Does elite behavior prevent society from moving away from work? “Because the elites now see work as desirable and self-actualizing rather than a burden, and it’s the elites who control the direction of society, they are not going move society in the direction of moving away from the idea of work.” I would say the cause is different: it’s because elites humans are competitive (i.e. with each other). Yes, you could take it easier as an elite, and (therefore) stop contributing to the social pressure to work more, but then how will you get your child into Super-Special Private School, buy that $50k SUV, the kitchen overhaul with the granite countertops, etc.? But arguing that other people should take it easy – why, that’s a no-brainer; on the off chance they actually do, that makes your climb to the top all the easier.

A Craiglist poster explains what Obamacare did for him. Presumably whoever wrote that is just racist.
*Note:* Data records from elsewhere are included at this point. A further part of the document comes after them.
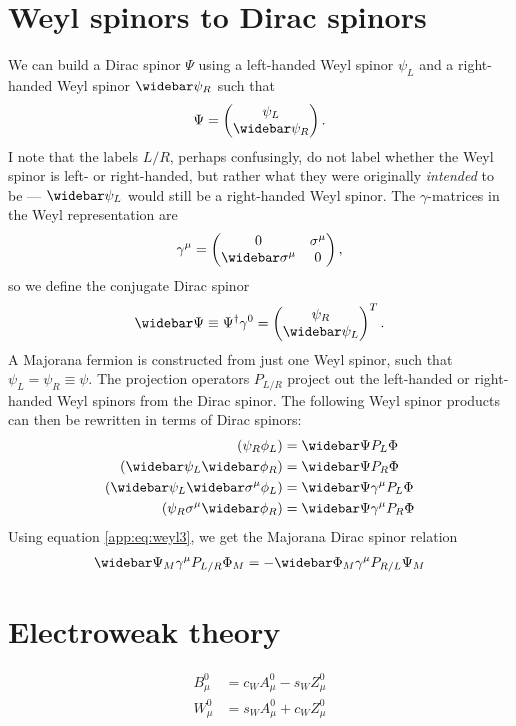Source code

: \documentclass[english, notitlepage]{article}
\begin{document}
\section{Weyl spinors to Dirac spinors}
    We can build a Dirac spinor $\Psi$ using a left-handed Weyl spinor $\psi_L$ and a right-handed Weyl spinor $\wbar{\psi}_R$ such that
    \begin{align}
        \Psi = \begin{pmatrix} \psi_L \\ \wbar{\psi}_R \end{pmatrix}.
    \end{align}
    I note that the labels \(L/R\), perhaps confusingly, do not label whether the Weyl spinor is left- or right-handed, but rather what they were originally \textit{intended} to be --- \(\wbar{\psi}_L\) would still be a right-handed Weyl spinor.
    The $\gamma$-matrices in the Weyl representation are
    \begin{align}
        \gamma^\mu = \begin{pmatrix} 0 & \sigma^\mu \\ \wbar{\sigma}^\mu & 0 \end{pmatrix},
    \end{align}
    so we define the conjugate Dirac spinor
    \begin{align}
        \wbar{\Psi} \equiv \Psi^\dag \gamma^0 = \begin{pmatrix} \psi_R \\ \wbar{\psi}_L \end{pmatrix}^T.
    \end{align}
    A Majorana fermion is constructed from just one Weyl spinor, such that $\psi_L = \psi_R \equiv \psi$.
    The projection operators $P_{L/R}$ project out the left-handed or right-handed Weyl spinors from the Dirac spinor. The following Weyl spinor products can then be rewritten in terms of Dirac spinors:
    \begin{subequations}
        \begin{align}
            (\psi_{R} \phi_{L})                      & = \wbar{\Psi} P_L \Phi            \\
            (\wbar{\psi}_L \wbar{\phi}_R)            & = \wbar{\Psi} P_R \Phi            \\
            (\wbar{\psi}_L \wbar{\sigma}^\mu \phi_L) & = \wbar{\Psi} \gamma^\mu P_L \Phi \\
            (\psi_R \sigma^\mu \wbar{\phi}_R)        & = \wbar{\Psi} \gamma^\mu P_R \Phi
        \end{align}
    \end{subequations}
    Using equation \cref{app:eq:weyl3}, we get the Majorana Dirac spinor relation
    \begin{align}
        \wbar{\Psi}_M \gamma^\mu P_{L/R} \Phi_M = -\wbar{\Phi}_M \gamma^\mu P_{R/L} \Psi_M
    \end{align}

\section{Electroweak theory}
    \begin{subequations}
        \begin{align}
            B^0_\mu & = c_W A^0_\mu - s_W Z^0_\mu \\
            W^0_\mu & = s_W A^0_\mu + c_W Z^0_\mu
        \end{align}
    \end{subequations}
\end{document}
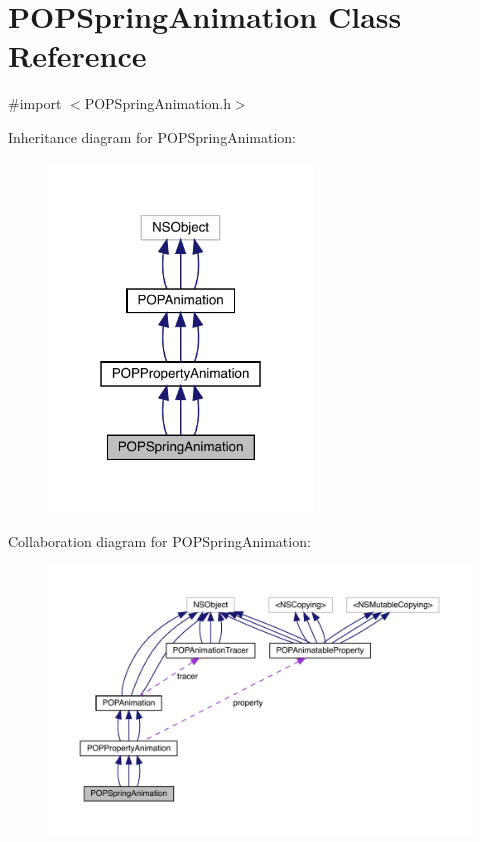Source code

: \hypertarget{interface_p_o_p_spring_animation}{}\section{P\+O\+P\+Spring\+Animation Class Reference}
\label{interface_p_o_p_spring_animation}


{\ttfamily \#import $<$P\+O\+P\+Spring\+Animation.\+h$>$}



Inheritance diagram for P\+O\+P\+Spring\+Animation\+:\nopagebreak
\begin{figure}[H]
\begin{center}
\leavevmode
\includegraphics[width=199pt]{interface_p_o_p_spring_animation__inherit__graph}
\end{center}
\end{figure}


Collaboration diagram for P\+O\+P\+Spring\+Animation\+:\nopagebreak
\begin{figure}[H]
\begin{center}
\leavevmode
\includegraphics[width=350pt]{interface_p_o_p_spring_animation__coll__graph}
\end{center}
\end{figure}
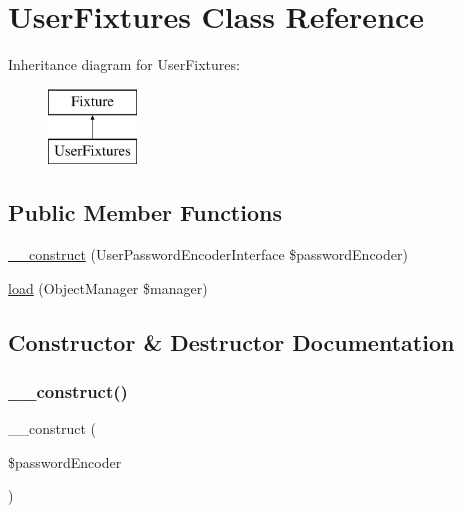 \hypertarget{class_app_1_1_data_fixtures_1_1_user_fixtures}{}\section{User\+Fixtures Class Reference}
\label{class_app_1_1_data_fixtures_1_1_user_fixtures}
Inheritance diagram for User\+Fixtures\+:\begin{figure}[H]
\begin{center}
\leavevmode
\includegraphics[height=2.000000cm]{class_app_1_1_data_fixtures_1_1_user_fixtures}
\end{center}
\end{figure}
\subsection*{Public Member Functions}
\begin{DoxyCompactItemize}
\item 
\mbox{\hyperlink{class_app_1_1_data_fixtures_1_1_user_fixtures_a9c0427612d0c8671c7cf13710a050cf1}{\+\_\+\+\_\+construct}} (User\+Password\+Encoder\+Interface \$password\+Encoder)
\item 
\mbox{\hyperlink{class_app_1_1_data_fixtures_1_1_user_fixtures_acb7929747e63056fbc9e2892615c18b2}{load}} (Object\+Manager \$manager)
\end{DoxyCompactItemize}


\subsection{Constructor \& Destructor Documentation}
\mbox{\label{class_app_1_1_data_fixtures_1_1_user_fixtures_a9c0427612d0c8671c7cf13710a050cf1}} 
\subsubsection{\texorpdfstring{\_\_construct()}{\_\_construct()}}
{\footnotesize\ttfamily \+\_\+\+\_\+construct (\begin{DoxyParamCaption}\item[{User\+Password\+Encoder\+Interface}]{\$password\+Encoder }\end{DoxyParamCaption})}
Again I marvel at the fact that so few people realized (or realize, even today) that ‘it’s some kind of a National Health Care Thing! Being proposed by (D)s!’ wasn’t an accurate metric on which to base their support for Obamacare or accurately gauge the effect, positive or negative, it would have on their lives. It was some sort of a National Health Care Thing, and (D)s proposed it – for the Reality-Based Community™, that’s all they needed to know.

A question Rotten Chestnuts would like to see asked.

I’d spend some time explaining why this story about how JP Morgan had ‘bet against itself’ was silly, but I don’t have to because that’s why there’s Matt Levine. I will highlight, as something new, this: “…the two CIO employees complained about the investment bank’s actions in the spring of 2012, accusing its traders of deliberately trying to move the market against the CIO by leaking information on its position to hedge funds.” When that story broke last year, my first reaction was not ‘ohmygosh how can they have done those trades’, it was ohmygosh how could someone have leaked those trades (and in particular the rival trader commentary – itself, a bit too revealing – that got quoted a lot at the time) to the press in such a transparent effort to squeeze them. I still find it somewhat distasteful. If indeed it was their own dealer desk contributing to it, geez.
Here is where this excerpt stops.